Trees and branches, too…
I also love to take small branches of natural plants with me and tuck them into my pockets. It could be a simple leaf, twig, or tree bark, but keeping a tiny part of a tree with me has always brought a lot of comfort. I especially love carrying a sprig of rosemary around in my pocket or purse — it smells wonderfully delicious without being overpowering to others.
Walk softly and carry a big (incense) stick
It’s not always reasonable for me to carry all my herbs, charcoals, cauldrons, and wood-based incenses while traveling, but incense sticks or palo santo always does the trick. Not only can you do quick smudging sessions in the hotel or Airbnb, incense can also help personalize the new space for you, bringing along a sense of comfort.
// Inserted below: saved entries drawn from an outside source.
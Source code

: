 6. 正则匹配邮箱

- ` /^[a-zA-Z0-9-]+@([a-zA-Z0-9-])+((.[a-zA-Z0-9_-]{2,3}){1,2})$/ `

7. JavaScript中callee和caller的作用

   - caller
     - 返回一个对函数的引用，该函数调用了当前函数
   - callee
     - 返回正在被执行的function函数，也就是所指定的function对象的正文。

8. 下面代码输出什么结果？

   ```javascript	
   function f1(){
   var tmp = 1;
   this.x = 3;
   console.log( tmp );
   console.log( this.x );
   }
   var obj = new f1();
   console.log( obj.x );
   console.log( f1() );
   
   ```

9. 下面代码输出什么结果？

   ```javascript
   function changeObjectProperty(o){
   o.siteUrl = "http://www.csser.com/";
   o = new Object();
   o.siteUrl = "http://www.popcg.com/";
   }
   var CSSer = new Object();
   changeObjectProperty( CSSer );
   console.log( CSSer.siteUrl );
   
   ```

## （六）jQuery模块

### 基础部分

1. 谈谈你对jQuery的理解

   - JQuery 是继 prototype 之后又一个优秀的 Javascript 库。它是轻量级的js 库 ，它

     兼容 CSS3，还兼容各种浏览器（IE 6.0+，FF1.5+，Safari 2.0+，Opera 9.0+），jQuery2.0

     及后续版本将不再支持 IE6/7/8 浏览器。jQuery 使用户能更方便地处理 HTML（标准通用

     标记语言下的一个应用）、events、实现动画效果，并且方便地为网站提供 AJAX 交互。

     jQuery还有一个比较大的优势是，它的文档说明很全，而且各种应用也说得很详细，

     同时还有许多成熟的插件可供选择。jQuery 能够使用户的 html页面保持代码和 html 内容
I burn a lot of copal and amber incenses at home (as well as palo santo) and its easy to bring along a few sticks or buy new ones on the road. Plus, not every hotel or Airbnb has 5 stars in the scent department (whether it’s stale air or overly perfumed chemical-y scents), so incense also helps with practical matters.
Invest in the local culture with an open heart
Investing doesn’t always have to translate to dollar signs. You can invest your time and energy into meaningful exchanges with local communities, taking the time to learn from them, sampling their traditional foods, visiting their landmarks and museums, buying from small businesses, and respecting local customs. Cultural appreciation is different than cultural appropriation, of course. The best part of traveling is getting to know the locals and learning new things. By taking care of your own spirit and energy, you’re also leaving room for expansion, as well as compassion for and acceptance of others.
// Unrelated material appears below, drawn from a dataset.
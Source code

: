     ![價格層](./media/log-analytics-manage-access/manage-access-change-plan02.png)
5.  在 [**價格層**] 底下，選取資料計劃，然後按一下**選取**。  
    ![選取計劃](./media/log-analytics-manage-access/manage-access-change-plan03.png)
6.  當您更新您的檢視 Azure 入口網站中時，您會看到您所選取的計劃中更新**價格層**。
Smoke cleanse > Juice Cleanse
Just kidding, do a juice cleanse if you want. Or at least try all the fresh fruits you can during your travels! But we’re talking about Spirit here, so I’ll stick to that. Have you ever walked into a new place and felt a kind of heaviness? Sometimes it feels like walking through water, sometimes a tightening in the throat, sometimes a gut feeling. However it physically manifests for you, know that a spiritual cleansing may help lighten the energy — and sometimes almost instantaneously. Here’s what I do:
––First, open any and all windows. While walking through the house/apartment/hotel room with your incense, speak the following words aloud, using your most confident/assertive voice: “I command any and all negative entities to leave this space. I am a child of God/Goddess (insert the language or practice that works for you here) and I command any spirits or energy that does not serve my highest good to leave this space.” Sweep any negative energy towards and out the window.
—Then say something like, “I call upon (Insert the language that works for you here, I.e. God/Goddess/My Ancestors/My Spirit Guides/The Universe) to assist me in filling this space with Light and Love. May this be a sacred space free from any negative energy.”
—Visualize a ball of white light 3-6 feet from the top of your head. Try to “see” the ball’s light extend outwards, filling the room and every corner and crevice with light.
—Finalize the cleansing with something like “And so mote it be,” “Amen,” “And it shall be.” I always like to say “thank you” afterwards to the kind spirits who’ve assisted me in the ritual.
––Seal in the goodness you’ve manifested.
With a touch of sea salt….
I love working with sea salt because it’s so universal and abundant. You’re bound to find some variation of sea salt during your travels and it may already be stashed in the cupboard of your Airbnb. After a smoke cleanse, sprinkle some sea salt near the doors and corners (continually visualize pure bright light while you do this) and say “Only goodness can cross these lines. Nothing that wishes me harm can enter here. So mote it be.”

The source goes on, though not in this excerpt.